Man AHL

Quantitative Research & Portfolio Management | Pfäffikon, Switzerland | Nov 2012 – Dec 2014 —

Man Investments – AHL Target Risk Strategy

From November 2012 to December 2014, I was responsible for quantitative modeling, Python programming, and implementation of the AHL Target Risk strategy at Man Investments. This involved systematic approaches to multi-asset investing, focusing on dynamic risk management and volatility targeting.

Strategy Overview

The AHL Target Risk is a systematic, dynamic, multi-asset allocation strategy designed to manage risk actively while achieving stable, long-term returns. It dynamically allocates across equities, credit, government bonds, commodities, and inflation-linked instruments, adapting its portfolio based on market conditions, volatility, and correlation signals.

Specific Contributions & Technical Details

Quantitative Modeling: Developed systematic allocation methods using Python, emphasizing volatility targeting, risk budgeting, and correlation monitoring.

Created automated rebalancing and execution scripts using Python libraries such as NumPy, Pandas, and scikit-learn.

Built extensive backtesting frameworks in Python for parameter optimization, stress testing, and historical scenario analysis.

Developed Python-based dashboards for real-time risk analytics, including VaR, expected shortfall, and volatility measures.

Risk Management Techniques:

Implemented volatility scaling to systematically control portfolio volatility at the asset-class and portfolio levels.

Integrated momentum overlays to reduce exposures proactively during market downturns.

Developed correlation overlays to manage and mitigate losses during bond-driven market sell-offs, employing advanced volatility models (e.g., the HEAVY model).

Achievements and Impact

Successfully supported the live launch of AHL Target Risk in December 2014, adhering strictly to the strategy’s volatility target (~10%).

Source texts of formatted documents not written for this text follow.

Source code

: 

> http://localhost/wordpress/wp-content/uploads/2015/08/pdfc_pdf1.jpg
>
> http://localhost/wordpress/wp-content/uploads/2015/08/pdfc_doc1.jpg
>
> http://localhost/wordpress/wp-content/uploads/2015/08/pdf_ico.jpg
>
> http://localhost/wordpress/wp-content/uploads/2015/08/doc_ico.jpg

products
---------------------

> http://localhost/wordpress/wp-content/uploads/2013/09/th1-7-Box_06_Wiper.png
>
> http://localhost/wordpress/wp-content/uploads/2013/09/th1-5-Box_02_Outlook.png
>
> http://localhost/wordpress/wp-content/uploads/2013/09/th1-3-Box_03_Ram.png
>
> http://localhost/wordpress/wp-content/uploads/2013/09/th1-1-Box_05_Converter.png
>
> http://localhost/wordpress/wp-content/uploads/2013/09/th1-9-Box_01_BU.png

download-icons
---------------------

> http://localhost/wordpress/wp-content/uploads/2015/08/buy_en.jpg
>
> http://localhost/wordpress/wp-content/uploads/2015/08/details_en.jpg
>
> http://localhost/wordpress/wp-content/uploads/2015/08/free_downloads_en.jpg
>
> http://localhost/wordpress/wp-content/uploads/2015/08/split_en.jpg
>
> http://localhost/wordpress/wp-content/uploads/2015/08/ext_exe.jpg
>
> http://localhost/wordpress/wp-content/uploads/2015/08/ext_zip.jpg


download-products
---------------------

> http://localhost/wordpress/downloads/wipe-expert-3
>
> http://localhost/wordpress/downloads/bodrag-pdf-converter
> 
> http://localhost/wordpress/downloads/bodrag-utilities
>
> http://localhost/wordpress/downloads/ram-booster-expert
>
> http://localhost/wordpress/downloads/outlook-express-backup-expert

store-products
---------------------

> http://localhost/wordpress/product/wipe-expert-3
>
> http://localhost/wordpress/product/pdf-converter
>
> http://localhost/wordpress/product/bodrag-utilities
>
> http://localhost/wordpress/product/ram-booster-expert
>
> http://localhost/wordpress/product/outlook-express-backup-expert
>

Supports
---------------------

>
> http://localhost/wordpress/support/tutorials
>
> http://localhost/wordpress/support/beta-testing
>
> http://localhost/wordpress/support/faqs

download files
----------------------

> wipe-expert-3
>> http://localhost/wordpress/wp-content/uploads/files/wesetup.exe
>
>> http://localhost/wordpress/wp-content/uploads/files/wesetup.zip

Demonstrated robust performance, achieving notable risk-adjusted returns with lower drawdowns compared to traditional benchmarks:

Annualized volatility: 7.8%.

Sharpe ratio: 1.06, significantly higher than peer benchmarks.

Contributed directly to the strategy’s recognition and its continuing use in institutional portfolios, where it manages billions in assets.

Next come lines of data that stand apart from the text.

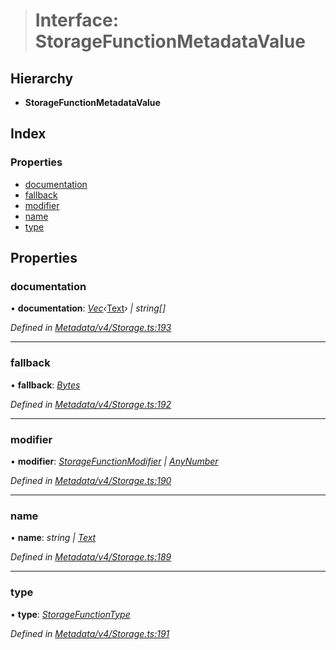 > # Interface: StorageFunctionMetadataValue

## Hierarchy

* **StorageFunctionMetadataValue**

## Index

### Properties

* [documentation](_metadata_v4_storage_.storagefunctionmetadatavalue.md#documentation)
* [fallback](_metadata_v4_storage_.storagefunctionmetadatavalue.md#fallback)
* [modifier](_metadata_v4_storage_.storagefunctionmetadatavalue.md#modifier)
* [name](_metadata_v4_storage_.storagefunctionmetadatavalue.md#name)
* [type](_metadata_v4_storage_.storagefunctionmetadatavalue.md#type)

## Properties

###  documentation

• **documentation**: *[Vec](../classes/_codec_vec_.vec.md)‹*[Text](../classes/_primitive_text_.text.md)*› | string[]*

*Defined in [Metadata/v4/Storage.ts:193](https://github.com/polkadot-js/api/blob/5ee2caf/packages/types/src/Metadata/v4/Storage.ts#L193)*

___

###  fallback

• **fallback**: *[Bytes](../classes/_primitive_bytes_.bytes.md)*

*Defined in [Metadata/v4/Storage.ts:192](https://github.com/polkadot-js/api/blob/5ee2caf/packages/types/src/Metadata/v4/Storage.ts#L192)*

___

###  modifier

• **modifier**: *[StorageFunctionModifier](../classes/_metadata_v0_storage_.storagefunctionmodifier.md) | [AnyNumber](../modules/_types_.md#anynumber)*

*Defined in [Metadata/v4/Storage.ts:190](https://github.com/polkadot-js/api/blob/5ee2caf/packages/types/src/Metadata/v4/Storage.ts#L190)*

___

###  name

• **name**: *string | [Text](../classes/_primitive_text_.text.md)*

*Defined in [Metadata/v4/Storage.ts:189](https://github.com/polkadot-js/api/blob/5ee2caf/packages/types/src/Metadata/v4/Storage.ts#L189)*

___

###  type

• **type**: *[StorageFunctionType](../classes/_metadata_v4_storage_.storagefunctiontype.md)*

*Defined in [Metadata/v4/Storage.ts:191](https://github.com/polkadot-js/api/blob/5ee2caf/packages/types/src/Metadata/v4/Storage.ts#L191)* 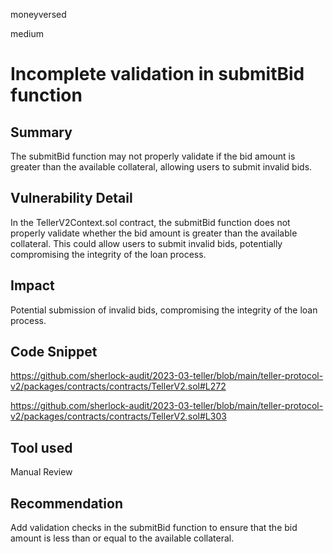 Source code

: moneyversed

medium

# Incomplete validation in submitBid function

## Summary

The submitBid function may not properly validate if the bid amount is greater than the available collateral, allowing users to submit invalid bids.

## Vulnerability Detail

In the TellerV2Context.sol contract, the submitBid function does not properly validate whether the bid amount is greater than the available collateral. This could allow users to submit invalid bids, potentially compromising the integrity of the loan process.

## Impact

Potential submission of invalid bids, compromising the integrity of the loan process.

## Code Snippet

https://github.com/sherlock-audit/2023-03-teller/blob/main/teller-protocol-v2/packages/contracts/contracts/TellerV2.sol#L272

https://github.com/sherlock-audit/2023-03-teller/blob/main/teller-protocol-v2/packages/contracts/contracts/TellerV2.sol#L303

## Tool used

Manual Review

## Recommendation

Add validation checks in the submitBid function to ensure that the bid amount is less than or equal to the available collateral.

Strategy Performance Highlights

Systematic Multi-Asset Allocation: Broad diversification across global markets, dynamically balanced based on quantitative signals.

Enhanced Return Profile: Strategic volatility targeting and momentum overlays resulted in lower drawdowns and smoother returns, validated by quantitative analysis and simulated performance studies.

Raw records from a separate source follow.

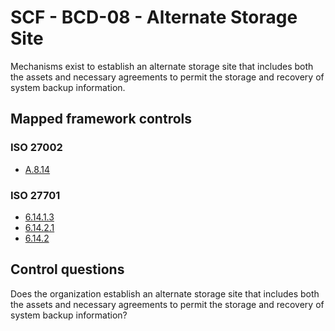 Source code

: # SCF - BCD-08 - Alternate Storage Site
Mechanisms exist to establish an alternate storage site that includes both the assets and necessary agreements to permit the storage and recovery of system backup information. 
## Mapped framework controls
### ISO 27002
- [A.8.14](../iso27002/a-8.md#a814)
  
### ISO 27701
- [6.14.1.3](../iso27701/61413.md)
- [6.14.2.1](../iso27701/61421.md)
- [6.14.2](../iso27701/6142.md)
  
## Control questions
Does the organization establish an alternate storage site that includes both the assets and necessary agreements to permit the storage and recovery of system backup information?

Active Risk Controls: Advanced models helped the portfolio to proactively adjust risk exposure, significantly reducing volatility spikes during turbulent periods.

Current Market Recognition

The AHL Target Risk strategy holds a high industry reputation, recognized by a Morningstar “Gold” analyst rating for its sophisticated systematic approach and performance consistency.

Performance Highlights

The AHL Target Risk Strategy has demonstrated strong performance compared to a traditional 60/40 benchmark portfolio:

Metric AHL Target Risk 60/40 Benchmark
Annualized Return 13.0% 7.1%
Annualized Volatility 7.8% ~10%
Maximum Drawdown -15.9% -32.1%
Sharpe Ratio 1.08 0.51

Performance metrics are derived from simulated and historical data.

Conclusion

My role involved the complete quantitative and technical development of AHL Target Risk, translating complex risk management and systematic investing strategies into production-quality code and robust investment solutions. The strategy remains a cornerstone product at Man AHL, recognized for superior risk-adjusted returns and resilience during market stress periods.